Problem> Every entry that appears below is to be output exactly.

[Records from a dataset]
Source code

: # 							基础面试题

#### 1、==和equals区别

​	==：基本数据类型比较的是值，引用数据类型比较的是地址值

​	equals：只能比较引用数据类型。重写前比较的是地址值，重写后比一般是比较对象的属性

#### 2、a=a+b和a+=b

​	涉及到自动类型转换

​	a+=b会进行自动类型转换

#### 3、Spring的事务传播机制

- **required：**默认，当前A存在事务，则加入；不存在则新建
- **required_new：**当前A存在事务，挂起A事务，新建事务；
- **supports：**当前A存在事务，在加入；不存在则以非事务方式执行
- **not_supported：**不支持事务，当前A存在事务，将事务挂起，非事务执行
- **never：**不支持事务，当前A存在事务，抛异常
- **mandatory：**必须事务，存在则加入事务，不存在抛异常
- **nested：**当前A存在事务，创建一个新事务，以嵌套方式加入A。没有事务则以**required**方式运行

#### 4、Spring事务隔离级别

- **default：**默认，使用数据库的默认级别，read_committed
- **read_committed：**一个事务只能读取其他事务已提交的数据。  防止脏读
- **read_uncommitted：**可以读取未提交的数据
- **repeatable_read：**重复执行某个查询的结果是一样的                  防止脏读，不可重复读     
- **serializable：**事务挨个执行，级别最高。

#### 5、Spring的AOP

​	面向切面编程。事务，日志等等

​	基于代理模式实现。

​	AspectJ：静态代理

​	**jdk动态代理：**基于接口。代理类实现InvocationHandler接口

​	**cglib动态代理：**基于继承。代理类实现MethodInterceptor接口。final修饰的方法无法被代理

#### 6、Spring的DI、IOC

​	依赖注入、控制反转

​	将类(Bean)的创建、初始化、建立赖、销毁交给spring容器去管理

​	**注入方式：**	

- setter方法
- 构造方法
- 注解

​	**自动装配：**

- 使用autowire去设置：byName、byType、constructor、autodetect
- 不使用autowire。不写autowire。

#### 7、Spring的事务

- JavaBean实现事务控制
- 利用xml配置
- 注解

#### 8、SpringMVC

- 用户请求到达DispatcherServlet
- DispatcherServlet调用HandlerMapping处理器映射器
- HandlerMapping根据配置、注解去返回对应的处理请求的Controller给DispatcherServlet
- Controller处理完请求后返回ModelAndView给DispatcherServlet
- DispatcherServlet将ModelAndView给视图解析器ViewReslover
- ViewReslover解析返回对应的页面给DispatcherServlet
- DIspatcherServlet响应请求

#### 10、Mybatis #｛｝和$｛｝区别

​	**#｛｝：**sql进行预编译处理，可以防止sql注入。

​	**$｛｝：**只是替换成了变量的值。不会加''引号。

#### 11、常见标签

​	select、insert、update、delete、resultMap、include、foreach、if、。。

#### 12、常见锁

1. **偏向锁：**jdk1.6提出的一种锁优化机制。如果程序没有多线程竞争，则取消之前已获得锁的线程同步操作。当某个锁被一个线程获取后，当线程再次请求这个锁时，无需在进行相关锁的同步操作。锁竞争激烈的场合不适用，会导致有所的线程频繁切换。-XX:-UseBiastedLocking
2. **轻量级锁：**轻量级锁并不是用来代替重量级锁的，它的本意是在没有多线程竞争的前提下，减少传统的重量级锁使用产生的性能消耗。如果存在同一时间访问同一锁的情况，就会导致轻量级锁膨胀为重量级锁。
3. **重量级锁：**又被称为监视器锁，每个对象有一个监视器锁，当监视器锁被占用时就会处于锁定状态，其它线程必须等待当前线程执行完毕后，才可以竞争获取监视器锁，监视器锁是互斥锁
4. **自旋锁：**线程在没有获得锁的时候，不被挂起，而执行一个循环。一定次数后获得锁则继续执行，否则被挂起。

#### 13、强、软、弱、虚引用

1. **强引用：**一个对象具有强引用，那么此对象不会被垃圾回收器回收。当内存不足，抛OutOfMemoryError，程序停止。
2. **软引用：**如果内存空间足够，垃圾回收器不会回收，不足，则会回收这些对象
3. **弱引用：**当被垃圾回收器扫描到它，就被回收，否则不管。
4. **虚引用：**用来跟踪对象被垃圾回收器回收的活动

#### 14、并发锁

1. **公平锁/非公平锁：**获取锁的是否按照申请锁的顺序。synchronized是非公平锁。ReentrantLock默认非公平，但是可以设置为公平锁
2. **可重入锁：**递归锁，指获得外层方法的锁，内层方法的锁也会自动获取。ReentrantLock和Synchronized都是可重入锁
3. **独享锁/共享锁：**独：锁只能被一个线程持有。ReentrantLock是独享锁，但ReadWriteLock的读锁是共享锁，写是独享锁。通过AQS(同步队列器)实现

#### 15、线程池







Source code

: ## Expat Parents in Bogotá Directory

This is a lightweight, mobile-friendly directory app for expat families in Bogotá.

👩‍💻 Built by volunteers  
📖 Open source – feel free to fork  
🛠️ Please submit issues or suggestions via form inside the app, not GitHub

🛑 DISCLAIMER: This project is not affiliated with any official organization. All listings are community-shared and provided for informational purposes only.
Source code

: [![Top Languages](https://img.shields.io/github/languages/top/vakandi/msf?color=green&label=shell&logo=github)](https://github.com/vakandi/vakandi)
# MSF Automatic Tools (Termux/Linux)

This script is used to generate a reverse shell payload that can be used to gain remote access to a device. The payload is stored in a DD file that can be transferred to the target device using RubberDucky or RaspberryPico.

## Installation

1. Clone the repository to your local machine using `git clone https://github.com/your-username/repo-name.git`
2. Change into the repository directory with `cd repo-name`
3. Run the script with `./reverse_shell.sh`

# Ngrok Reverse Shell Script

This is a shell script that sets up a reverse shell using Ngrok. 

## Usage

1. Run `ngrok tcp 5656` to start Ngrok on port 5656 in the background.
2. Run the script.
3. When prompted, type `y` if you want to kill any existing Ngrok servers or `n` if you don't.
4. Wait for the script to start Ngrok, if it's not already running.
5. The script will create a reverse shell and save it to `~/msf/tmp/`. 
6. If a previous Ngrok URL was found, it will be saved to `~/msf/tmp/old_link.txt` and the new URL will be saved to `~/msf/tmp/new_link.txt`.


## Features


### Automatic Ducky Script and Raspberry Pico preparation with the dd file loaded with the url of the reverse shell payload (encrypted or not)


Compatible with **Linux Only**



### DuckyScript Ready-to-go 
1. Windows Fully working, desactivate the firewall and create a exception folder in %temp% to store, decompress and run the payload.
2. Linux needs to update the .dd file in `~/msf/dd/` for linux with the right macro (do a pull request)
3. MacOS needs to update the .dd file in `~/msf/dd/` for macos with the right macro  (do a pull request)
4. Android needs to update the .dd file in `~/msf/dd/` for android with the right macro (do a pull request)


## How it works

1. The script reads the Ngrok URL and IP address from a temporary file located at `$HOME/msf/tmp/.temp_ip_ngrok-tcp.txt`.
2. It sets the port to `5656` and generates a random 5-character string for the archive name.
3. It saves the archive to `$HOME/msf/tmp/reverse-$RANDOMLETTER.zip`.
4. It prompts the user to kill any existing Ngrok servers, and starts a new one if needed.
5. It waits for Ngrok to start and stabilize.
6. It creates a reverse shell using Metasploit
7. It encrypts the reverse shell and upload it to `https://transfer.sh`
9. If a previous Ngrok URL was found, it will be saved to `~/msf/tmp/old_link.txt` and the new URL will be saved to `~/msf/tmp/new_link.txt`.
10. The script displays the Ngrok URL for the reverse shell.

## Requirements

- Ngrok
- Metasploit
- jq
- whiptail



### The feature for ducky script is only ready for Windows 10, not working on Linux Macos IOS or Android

Solution for this task>
Source code

: # 							基础面试题

#### 1、==和equals区别

​	==：基本数据类型比较的是值，引用数据类型比较的是地址值

​	equals：只能比较引用数据类型。重写前比较的是地址值，重写后比一般是比较对象的属性

#### 2、a=a+b和a+=b

​	涉及到自动类型转换

​	a+=b会进行自动类型转换

#### 3、Spring的事务传播机制

- **required：**默认，当前A存在事务，则加入；不存在则新建
- **required_new：**当前A存在事务，挂起A事务，新建事务；
- **supports：**当前A存在事务，在加入；不存在则以非事务方式执行
- **not_supported：**不支持事务，当前A存在事务，将事务挂起，非事务执行
- **never：**不支持事务，当前A存在事务，抛异常
- **mandatory：**必须事务，存在则加入事务，不存在抛异常
- **nested：**当前A存在事务，创建一个新事务，以嵌套方式加入A。没有事务则以**required**方式运行

#### 4、Spring事务隔离级别

- **default：**默认，使用数据库的默认级别，read_committed
- **read_committed：**一个事务只能读取其他事务已提交的数据。  防止脏读
- **read_uncommitted：**可以读取未提交的数据
- **repeatable_read：**重复执行某个查询的结果是一样的                  防止脏读，不可重复读     
- **serializable：**事务挨个执行，级别最高。

#### 5、Spring的AOP

​	面向切面编程。事务，日志等等

​	基于代理模式实现。

​	AspectJ：静态代理

​	**jdk动态代理：**基于接口。代理类实现InvocationHandler接口

​	**cglib动态代理：**基于继承。代理类实现MethodInterceptor接口。final修饰的方法无法被代理

#### 6、Spring的DI、IOC

​	依赖注入、控制反转

​	将类(Bean)的创建、初始化、建立赖、销毁交给spring容器去管理

​	**注入方式：**	

- setter方法
- 构造方法
- 注解

​	**自动装配：**

- 使用autowire去设置：byName、byType、constructor、autodetect
- 不使用autowire。不写autowire。

#### 7、Spring的事务

- JavaBean实现事务控制
- 利用xml配置
- 注解

#### 8、SpringMVC

- 用户请求到达DispatcherServlet
- DispatcherServlet调用HandlerMapping处理器映射器
- HandlerMapping根据配置、注解去返回对应的处理请求的Controller给DispatcherServlet
- Controller处理完请求后返回ModelAndView给DispatcherServlet
- DispatcherServlet将ModelAndView给视图解析器ViewReslover
- ViewReslover解析返回对应的页面给DispatcherServlet
- DIspatcherServlet响应请求

#### 10、Mybatis #｛｝和$｛｝区别

​	**#｛｝：**sql进行预编译处理，可以防止sql注入。

​	**$｛｝：**只是替换成了变量的值。不会加''引号。

#### 11、常见标签

​	select、insert、update、delete、resultMap、include、foreach、if、。。

#### 12、常见锁

1. **偏向锁：**jdk1.6提出的一种锁优化机制。如果程序没有多线程竞争，则取消之前已获得锁的线程同步操作。当某个锁被一个线程获取后，当线程再次请求这个锁时，无需在进行相关锁的同步操作。锁竞争激烈的场合不适用，会导致有所的线程频繁切换。-XX:-UseBiastedLocking
2. **轻量级锁：**轻量级锁并不是用来代替重量级锁的，它的本意是在没有多线程竞争的前提下，减少传统的重量级锁使用产生的性能消耗。如果存在同一时间访问同一锁的情况，就会导致轻量级锁膨胀为重量级锁。
3. **重量级锁：**又被称为监视器锁，每个对象有一个监视器锁，当监视器锁被占用时就会处于锁定状态，其它线程必须等待当前线程执行完毕后，才可以竞争获取监视器锁，监视器锁是互斥锁
4. **自旋锁：**线程在没有获得锁的时候，不被挂起，而执行一个循环。一定次数后获得锁则继续执行，否则被挂起。

#### 13、强、软、弱、虚引用

1. **强引用：**一个对象具有强引用，那么此对象不会被垃圾回收器回收。当内存不足，抛OutOfMemoryError，程序停止。
2. **软引用：**如果内存空间足够，垃圾回收器不会回收，不足，则会回收这些对象
3. **弱引用：**当被垃圾回收器扫描到它，就被回收，否则不管。
4. **虚引用：**用来跟踪对象被垃圾回收器回收的活动

#### 14、并发锁

1. **公平锁/非公平锁：**获取锁的是否按照申请锁的顺序。synchronized是非公平锁。ReentrantLock默认非公平，但是可以设置为公平锁
2. **可重入锁：**递归锁，指获得外层方法的锁，内层方法的锁也会自动获取。ReentrantLock和Synchronized都是可重入锁
3. **独享锁/共享锁：**独：锁只能被一个线程持有。ReentrantLock是独享锁，但ReadWriteLock的读锁是共享锁，写是独享锁。通过AQS(同步队列器)实现

#### 15、线程池







Source code

: ## Expat Parents in Bogotá Directory

This is a lightweight, mobile-friendly directory app for expat families in Bogotá.

👩‍💻 Built by volunteers  
📖 Open source – feel free to fork  
🛠️ Please submit issues or suggestions via form inside the app, not GitHub

🛑 DISCLAIMER: This project is not affiliated with any official organization. All listings are community-shared and provided for informational purposes only.
Source code

: [![Top Languages](https://img.shields.io/github/languages/top/vakandi/msf?color=green&label=shell&logo=github)](https://github.com/vakandi/vakandi)
# MSF Automatic Tools (Termux/Linux)

This script is used to generate a reverse shell payload that can be used to gain remote access to a device. The payload is stored in a DD file that can be transferred to the target device using RubberDucky or RaspberryPico.

## Installation

1. Clone the repository to your local machine using `git clone https://github.com/your-username/repo-name.git`
2. Change into the repository directory with `cd repo-name`
3. Run the script with `./reverse_shell.sh`

# Ngrok Reverse Shell Script

This is a shell script that sets up a reverse shell using Ngrok. 

## Usage

1. Run `ngrok tcp 5656` to start Ngrok on port 5656 in the background.
2. Run the script.
3. When prompted, type `y` if you want to kill any existing Ngrok servers or `n` if you don't.
4. Wait for the script to start Ngrok, if it's not already running.
5. The script will create a reverse shell and save it to `~/msf/tmp/`. 
6. If a previous Ngrok URL was found, it will be saved to `~/msf/tmp/old_link.txt` and the new URL will be saved to `~/msf/tmp/new_link.txt`.


## Features


### Automatic Ducky Script and Raspberry Pico preparation with the dd file loaded with the url of the reverse shell payload (encrypted or not)


Compatible with **Linux Only**



### DuckyScript Ready-to-go 
1. Windows Fully working, desactivate the firewall and create a exception folder in %temp% to store, decompress and run the payload.
2. Linux needs to update the .dd file in `~/msf/dd/` for linux with the right macro (do a pull request)
3. MacOS needs to update the .dd file in `~/msf/dd/` for macos with the right macro  (do a pull request)
4. Android needs to update the .dd file in `~/msf/dd/` for android with the right macro (do a pull request)


## How it works

1. The script reads the Ngrok URL and IP address from a temporary file located at `$HOME/msf/tmp/.temp_ip_ngrok-tcp.txt`.
2. It sets the port to `5656` and generates a random 5-character string for the archive name.
3. It saves the archive to `$HOME/msf/tmp/reverse-$RANDOMLETTER.zip`.
4. It prompts the user to kill any existing Ngrok servers, and starts a new one if needed.
5. It waits for Ngrok to start and stabilize.
6. It creates a reverse shell using Metasploit
7. It encrypts the reverse shell and upload it to `https://transfer.sh`
9. If a previous Ngrok URL was found, it will be saved to `~/msf/tmp/old_link.txt` and the new URL will be saved to `~/msf/tmp/new_link.txt`.
10. The script displays the Ngrok URL for the reverse shell.

## Requirements

- Ngrok
- Metasploit
- jq
- whiptail



### The feature for ducky script is only ready for Windows 10, not working on Linux Macos IOS or Android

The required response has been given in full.